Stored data
────────
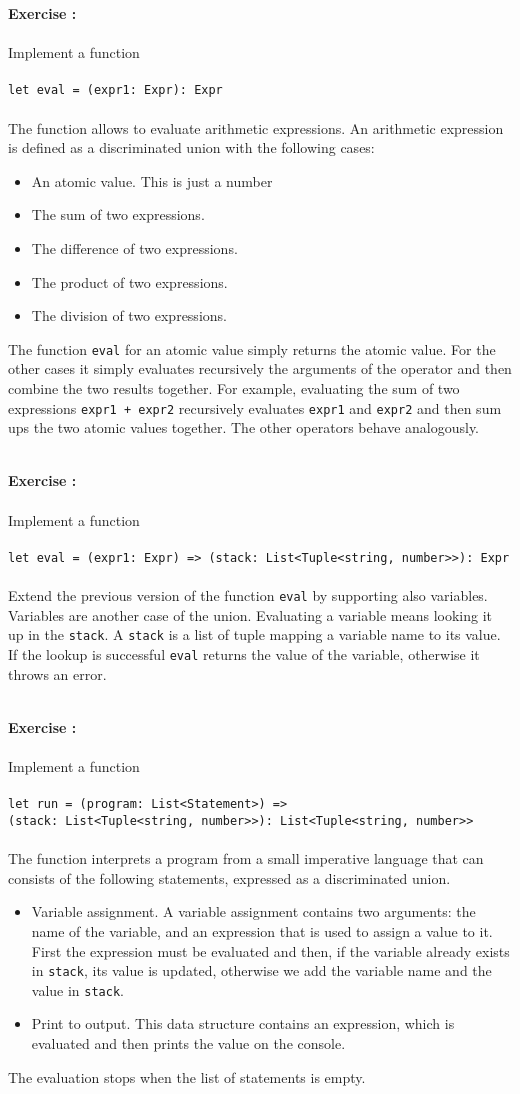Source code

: \documentclass[]{article}
\newcounter{ExerciseCount}
\newcommand{\functionEx}[3]{
  Implement a function\\\\
   \texttt{let #1 = #2}\\\\ #3
}
\newcommand{\exercise}[1]{\noindent \textbf{Exercise \theExerciseCount:}\\\\ #1 \addtocounter{ExerciseCount}{1}
}
\begin{document}
\exercise{
  \functionEx{eval}{(expr1: Expr): Expr}{
  The function allows to evaluate arithmetic expressions. An arithmetic expression is defined as a discriminated union with the following cases:
  
  \begin{itemize}[noitemsep]
  \item An atomic value. This is just a number
  \item The sum of two expressions.
  \item The difference of two expressions.
  \item The product of two expressions.
  \item The division of two expressions.
  \end{itemize}
  
 The function \texttt{eval} for an atomic value simply returns the atomic value. For the other cases it simply evaluates recursively the arguments of the operator and then combine the two results together. For example, evaluating the sum of two expressions \texttt{expr1 + expr2} recursively evaluates \texttt{expr1} and \texttt{expr2} and then sum ups the two atomic values together. The other operators behave analogously.
}}\\

\exercise{
  \functionEx{eval}{(expr1: Expr) => (stack: List<Tuple<string, number>>): Expr}{
  Extend the previous version of the function \texttt{eval} by supporting also variables. Variables are another case of the union. Evaluating a variable means looking it up in the \texttt{stack}. A \texttt{stack} is a list of tuple mapping a variable name to its value. If the lookup is successful \texttt{eval} returns the value of the variable, otherwise it throws an error.
}}\\

\exercise{
  \functionEx{run}{(program: List<Statement>) =>\\ (stack: List<Tuple<string, number>>): List<Tuple<string, number>>}{
  The function interprets a program from a small imperative language that can consists of the following statements, expressed as a discriminated union.
  
  \begin{itemize}[noitemsep]
  \item Variable assignment. A variable assignment contains two arguments: the name of the variable, and an expression that is used to assign a value to it. First the expression must be evaluated and then, if the variable already exists in \texttt{stack}, its value is updated, otherwise we add the variable name and the value in \texttt{stack}.
  \item Print to output. This data structure contains an expression, which is evaluated and then prints the value on the console.
  \end{itemize}
  
  The evaluation stops when the list of statements is empty.
}}\\
\end{document}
────────
Every line above should be output exactly, except for the pictures.

Task answer
Source code

: \documentclass[]{article}
\newcounter{ExerciseCount}
\newcommand{\functionEx}[3]{
  Implement a function\\\\
   \texttt{let #1 = #2}\\\\ #3
}
\newcommand{\exercise}[1]{\noindent \textbf{Exercise \theExerciseCount:}\\\\ #1 \addtocounter{ExerciseCount}{1}
}
\begin{document}
\exercise{
  \functionEx{eval}{(expr1: Expr): Expr}{
  The function allows to evaluate arithmetic expressions. An arithmetic expression is defined as a discriminated union with the following cases:
  
  \begin{itemize}[noitemsep]
  \item An atomic value. This is just a number
  \item The sum of two expressions.
  \item The difference of two expressions.
  \item The product of two expressions.
  \item The division of two expressions.
  \end{itemize}
  
 The function \texttt{eval} for an atomic value simply returns the atomic value. For the other cases it simply evaluates recursively the arguments of the operator and then combine the two results together. For example, evaluating the sum of two expressions \texttt{expr1 + expr2} recursively evaluates \texttt{expr1} and \texttt{expr2} and then sum ups the two atomic values together. The other operators behave analogously.
}}\\

\exercise{
  \functionEx{eval}{(expr1: Expr) => (stack: List<Tuple<string, number>>): Expr}{
  Extend the previous version of the function \texttt{eval} by supporting also variables. Variables are another case of the union. Evaluating a variable means looking it up in the \texttt{stack}. A \texttt{stack} is a list of tuple mapping a variable name to its value. If the lookup is successful \texttt{eval} returns the value of the variable, otherwise it throws an error.
}}\\

\exercise{
  \functionEx{run}{(program: List<Statement>) =>\\ (stack: List<Tuple<string, number>>): List<Tuple<string, number>>}{
  The function interprets a program from a small imperative language that can consists of the following statements, expressed as a discriminated union.
  
  \begin{itemize}[noitemsep]
  \item Variable assignment. A variable assignment contains two arguments: the name of the variable, and an expression that is used to assign a value to it. First the expression must be evaluated and then, if the variable already exists in \texttt{stack}, its value is updated, otherwise we add the variable name and the value in \texttt{stack}.
  \item Print to output. This data structure contains an expression, which is evaluated and then prints the value on the console.
  \end{itemize}
  
  The evaluation stops when the list of statements is empty.
}}\\
\end{document}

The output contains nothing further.